Stored data
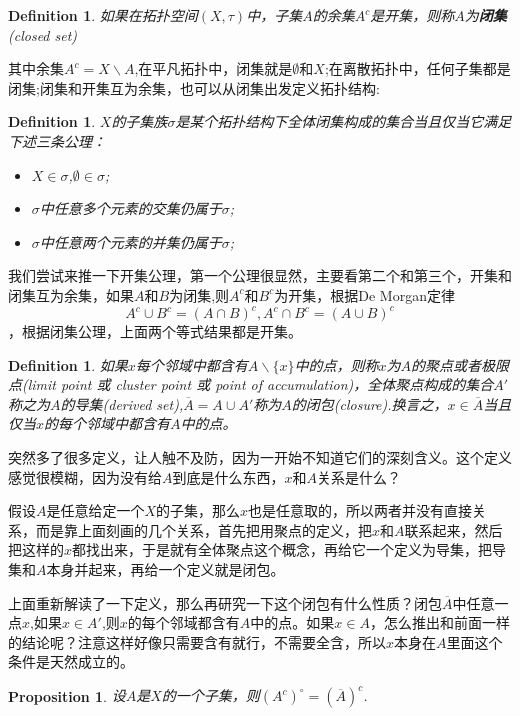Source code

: \documentclass{article}
\newtheorem{proposition}[theorem]{Proposition}
\newtheorem{definition}[theorem]{Definition}
\begin{document}
\begin{definition}
如果在拓扑空间$(X,\tau)$中，子集$A$的余集$A^{c}$是开集，则称$A$为\textbf{闭集}(closed set)
\end{definition}

其中余集$A^{c}= X \smallsetminus A$,在平凡拓扑中，闭集就是$\emptyset$和$X$;在离散拓扑中，任何子集都是闭集;闭集和开集互为余集，也可以从闭集出发定义拓扑结构:

\begin{definition}
$X$的子集族$\sigma$是某个拓扑结构下全体闭集构成的集合当且仅当它满足下述三条公理：
\begin{itemize}
	\item $X \in \sigma$,$\emptyset \in \sigma$;
	\item $\sigma$中任意多个元素的交集仍属于$\sigma$;
	\item $\sigma$中任意两个元素的并集仍属于$\sigma$;
\end{itemize}
\end{definition}

我们尝试来推一下开集公理，第一个公理很显然，主要看第二个和第三个，开集和闭集互为余集，如果$A$和$B$为闭集,则$A^c$和$B^c$为开集，根据De Morgan定律\[A^c \cup B^c = (A \cap B)^c , A^c \cap B^c = (A \cup B)^c\]，根据闭集公理，上面两个等式结果都是开集。

\begin{definition}
如果$x$每个邻域中都含有$A \smallsetminus \{x\}$中的点，则称$x$为$A$的聚点或者极限点(limit point 或 cluster point 或 point of accumulation)，全体聚点构成的集合$A'$称之为$A$的导集(derived set),$\overline{A}=A \cup A'$称为$A$的闭包(closure).换言之，$x \in \overline{A}$当且仅当$x$的每个邻域中都含有$A$中的点。
\end{definition}

突然多了很多定义，让人触不及防，因为一开始不知道它们的深刻含义。这个定义感觉很模糊，因为没有给$A$到底是什么东西，$x$和$A$关系是什么？

假设$A$是任意给定一个$X$的子集，那么$x$也是任意取的，所以两者并没有直接关系，而是靠上面刻画的几个关系，首先把用聚点的定义，把$x$和$A$联系起来，然后把这样的$x$都找出来，于是就有全体聚点这个概念，再给它一个定义为导集，把导集和$A$本身并起来，再给一个定义就是闭包。

上面重新解读了一下定义，那么再研究一下这个闭包有什么性质？闭包$\overline{A}$中任意一点$x$,如果$x \in A'$,则$x$的每个邻域都含有$A$中的点。如果$x \in A$，怎么推出和前面一样的结论呢？注意这样好像只需要含有就行，不需要全含，所以$x$本身在$A$里面这个条件是天然成立的。

\begin{proposition}
设$A$是$X$的一个子集，则$(A^{c})^{\circ}=(\overline{A})^c$.
\end{proposition}
\end{document}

_Task to carry out_
Images are to be skipped, and each line above is to be returned exactly.

_Written answer_
Source code

: \documentclass{article}
\newtheorem{proposition}[theorem]{Proposition}
\newtheorem{definition}[theorem]{Definition}
\begin{document}
\begin{definition}
如果在拓扑空间$(X,\tau)$中，子集$A$的余集$A^{c}$是开集，则称$A$为\textbf{闭集}(closed set)
\end{definition}

其中余集$A^{c}= X \smallsetminus A$,在平凡拓扑中，闭集就是$\emptyset$和$X$;在离散拓扑中，任何子集都是闭集;闭集和开集互为余集，也可以从闭集出发定义拓扑结构:

\begin{definition}
$X$的子集族$\sigma$是某个拓扑结构下全体闭集构成的集合当且仅当它满足下述三条公理：
\begin{itemize}
	\item $X \in \sigma$,$\emptyset \in \sigma$;
	\item $\sigma$中任意多个元素的交集仍属于$\sigma$;
	\item $\sigma$中任意两个元素的并集仍属于$\sigma$;
\end{itemize}
\end{definition}

我们尝试来推一下开集公理，第一个公理很显然，主要看第二个和第三个，开集和闭集互为余集，如果$A$和$B$为闭集,则$A^c$和$B^c$为开集，根据De Morgan定律\[A^c \cup B^c = (A \cap B)^c , A^c \cap B^c = (A \cup B)^c\]，根据闭集公理，上面两个等式结果都是开集。

\begin{definition}
如果$x$每个邻域中都含有$A \smallsetminus \{x\}$中的点，则称$x$为$A$的聚点或者极限点(limit point 或 cluster point 或 point of accumulation)，全体聚点构成的集合$A'$称之为$A$的导集(derived set),$\overline{A}=A \cup A'$称为$A$的闭包(closure).换言之，$x \in \overline{A}$当且仅当$x$的每个邻域中都含有$A$中的点。
\end{definition}

突然多了很多定义，让人触不及防，因为一开始不知道它们的深刻含义。这个定义感觉很模糊，因为没有给$A$到底是什么东西，$x$和$A$关系是什么？

假设$A$是任意给定一个$X$的子集，那么$x$也是任意取的，所以两者并没有直接关系，而是靠上面刻画的几个关系，首先把用聚点的定义，把$x$和$A$联系起来，然后把这样的$x$都找出来，于是就有全体聚点这个概念，再给它一个定义为导集，把导集和$A$本身并起来，再给一个定义就是闭包。

上面重新解读了一下定义，那么再研究一下这个闭包有什么性质？闭包$\overline{A}$中任意一点$x$,如果$x \in A'$,则$x$的每个邻域都含有$A$中的点。如果$x \in A$，怎么推出和前面一样的结论呢？注意这样好像只需要含有就行，不需要全含，所以$x$本身在$A$里面这个条件是天然成立的。

\begin{proposition}
设$A$是$X$的一个子集，则$(A^{c})^{\circ}=(\overline{A})^c$.
\end{proposition}
\end{document}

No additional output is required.